### Task to complete
Your task is to count the lines of the records that contain "gravity". Answer with the number and nothing else.

### Available data
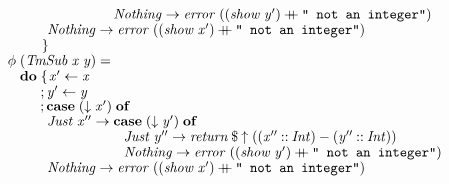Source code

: \documentclass[10pt]{article}
\newcommand{\Conid}[1]{\mathit{#1}}
\newcommand{\Varid}[1]{\mathit{#1}}
\newcommand{\plus}{\mathbin{+\!\!\!+}}
\begin{document}
\begin{tabbing}
${\hskip1.00em\relax\hskip2.00em\relax\phantom{\Varid{\phi}\;\mbox{}}\phantom{\mathbf{do}\;\mbox{}}\phantom{;\mbox{}}\phantom{\Conid{Just}\;\Varid{x''}\to \mbox{}}\Conid{Nothing}\to \Varid{error}\;((\Varid{show}\;\Varid{y'})\plus \text{\tt \char34 ~not~an~integer\char34})}$\\
${\hskip1.00em\relax\hskip2.00em\relax\phantom{\Varid{\phi}\;\mbox{}}\phantom{\mathbf{do}\;\mbox{}}\phantom{;\mbox{}}\Conid{Nothing}\to \Varid{error}\;((\Varid{show}\;\Varid{x'})\plus \text{\tt \char34 ~not~an~integer\char34})}$\\
${\hskip1.00em\relax\hskip2.00em\relax\phantom{\Varid{\phi}\;\mbox{}}\phantom{\mathbf{do}\;\mbox{}}\mskip1.5mu\}}$\\
${}$\\
${\hskip1.00em\relax\hskip2.00em\relax\Varid{\phi}\;(\Conid{TmSub}\;\Varid{x}\;\Varid{y})\mathrel{=}}$\\
${\hskip1.00em\relax\hskip2.00em\relax\phantom{\Varid{\phi}\;\mbox{}}\mathbf{do}\;\{\mskip1.5mu \Varid{x'}\leftarrow \Varid{x}}$\\
${\hskip1.00em\relax\hskip2.00em\relax\phantom{\Varid{\phi}\;\mbox{}}\phantom{\mathbf{do}\;\mbox{}};\Varid{y'}\leftarrow \Varid{y}}$\\
${\hskip1.00em\relax\hskip2.00em\relax\phantom{\Varid{\phi}\;\mbox{}}\phantom{\mathbf{do}\;\mbox{}};\mathbf{case}\;(\Varid{\downarrow}\;\Varid{x'})\;\mathbf{of}}$\\
${\hskip1.00em\relax\hskip2.00em\relax\phantom{\Varid{\phi}\;\mbox{}}\phantom{\mathbf{do}\;\mbox{}}\phantom{;\mbox{}}\Conid{Just}\;\Varid{x''}\to \mathbf{case}\;(\Varid{\downarrow}\;\Varid{y'})\;\mathbf{of}}$\\
${\hskip1.00em\relax\hskip2.00em\relax\phantom{\Varid{\phi}\;\mbox{}}\phantom{\mathbf{do}\;\mbox{}}\phantom{;\mbox{}}\hskip5.50em\relax\Conid{Just}\;\Varid{y''}\to \Varid{return}\mathbin{\$}\Varid{\uparrow}\;((\Varid{x''}\mathbin{::}\Conid{Int})\mathbin{-}(\Varid{y''}\mathbin{::}\Conid{Int}))}$\\
${\hskip1.00em\relax\hskip2.00em\relax\phantom{\Varid{\phi}\;\mbox{}}\phantom{\mathbf{do}\;\mbox{}}\phantom{;\mbox{}}\hskip5.50em\relax\Conid{Nothing}\to \Varid{error}\;((\Varid{show}\;\Varid{y'})\plus \text{\tt \char34 ~not~an~integer\char34})}$\\
${\hskip1.00em\relax\hskip2.00em\relax\phantom{\Varid{\phi}\;\mbox{}}\phantom{\mathbf{do}\;\mbox{}}\phantom{;\mbox{}}\Conid{Nothing}\to \Varid{error}\;((\Varid{show}\;\Varid{x'})\plus \text{\tt \char34 ~not~an~integer\char34})}$\\

\end{tabbing}
\end{document}
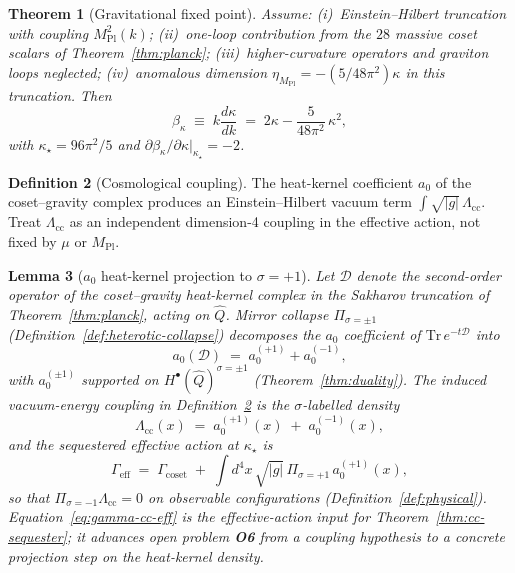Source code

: \documentclass[11pt]{article}
\theoremstyle{plain}
\newtheorem{theorem}{Theorem}[section]
\newtheorem{lemma}[theorem]{Lemma}
\theoremstyle{definition}
\newtheorem{definition}[theorem]{Definition}
\theoremstyle{remark}
\numberwithin{equation}{section}
\newcommand{\MPl}{M_{\mathrm{Pl}}}
\begin{document}
\begin{theorem}[Gravitational fixed point]\label{thm:kappa}
Assume: (i)~Einstein--Hilbert truncation with coupling $\MPl^2(k)$;
(ii)~one-loop contribution from the $28$ massive coset scalars of
Theorem~\ref{thm:planck}; (iii)~higher-curvature operators and graviton loops
neglected; (iv)~anomalous dimension
$\eta_{\MPl}=-(5/48\pi^2)\kappa$ in this truncation. Then
\begin{equation}\label{eq:betakappa}
  \beta_\kappa\;\equiv\;k\frac{d\kappa}{dk}
  \;=\;2\kappa-\frac{5}{48\pi^2}\,\kappa^2,
\end{equation}
with $\kappa_\star=96\pi^2/5$ and
$\partial\beta_\kappa/\partial\kappa|_{\kappa_\star}=-2$.
\end{theorem}

\begin{definition}[Cosmological coupling]\label{def:cc}
The heat-kernel coefficient $a_0$ of the coset--gravity complex produces an
Einstein--Hilbert vacuum term $\int\sqrt{|g|}\,\Lambda_{\mathrm{cc}}$.
Treat $\Lambda_{\mathrm{cc}}$ as an independent dimension-4 coupling in the
effective action, not fixed by $\mu$ or $\MPl$.
\end{definition}

\begin{lemma}[$a_0$ heat-kernel projection to $\sigma=+1$]
\label{lem:a0-sigma-plus}
Let $\mathcal{D}$ denote the second-order operator of the coset--gravity
heat-kernel complex in the Sakharov truncation of Theorem~\ref{thm:planck},
acting on $\hat Q$. Mirror collapse
$\Pi_{\sigma=\pm1}$ (Definition~\ref{def:heterotic-collapse}) decomposes the
$a_0$ coefficient of $\mathrm{Tr}\,e^{-t\mathcal{D}}$ into
\begin{equation}\label{eq:a0-split}
  a_0(\mathcal{D})
  \;=\;
  a_0^{(+1)}+a_0^{(-1)},
\end{equation}
with $a_0^{(\pm1)}$ supported on $H^\bullet(\hat Q)^{\sigma=\pm1}$
(Theorem~\ref{thm:duality}). The induced vacuum-energy coupling in
Definition~\ref{def:cc} is the $\sigma$-labelled density
\begin{equation}\label{eq:a0-density}
  \Lambda_{\mathrm{cc}}(x)
  \;=\;
  a_0^{(+1)}(x)\;+\;a_0^{(-1)}(x),
\end{equation}
and the \emph{sequestered} effective action at $\kappa_\star$ is
\begin{equation}\label{eq:gamma-cc-eff}
  \Gamma_{\mathrm{eff}}
  \;=\;
  \Gamma_{\mathrm{coset}}
  \;+\;
  \int d^4x\,\sqrt{|g|}\,
  \Pi_{\sigma=+1}\,a_0^{(+1)}(x),
\end{equation}
so that $\Pi_{\sigma=-1}\Lambda_{\mathrm{cc}}=0$ on observable configurations
(Definition~\ref{def:physical}). Equation~\eqref{eq:gamma-cc-eff} is the
effective-action input for Theorem~\ref{thm:cc-sequester}; it advances
open problem \textbf{O6} from a coupling hypothesis to a concrete projection
step on the heat-kernel density.
\end{lemma}
\end{document}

### Exercise answer
2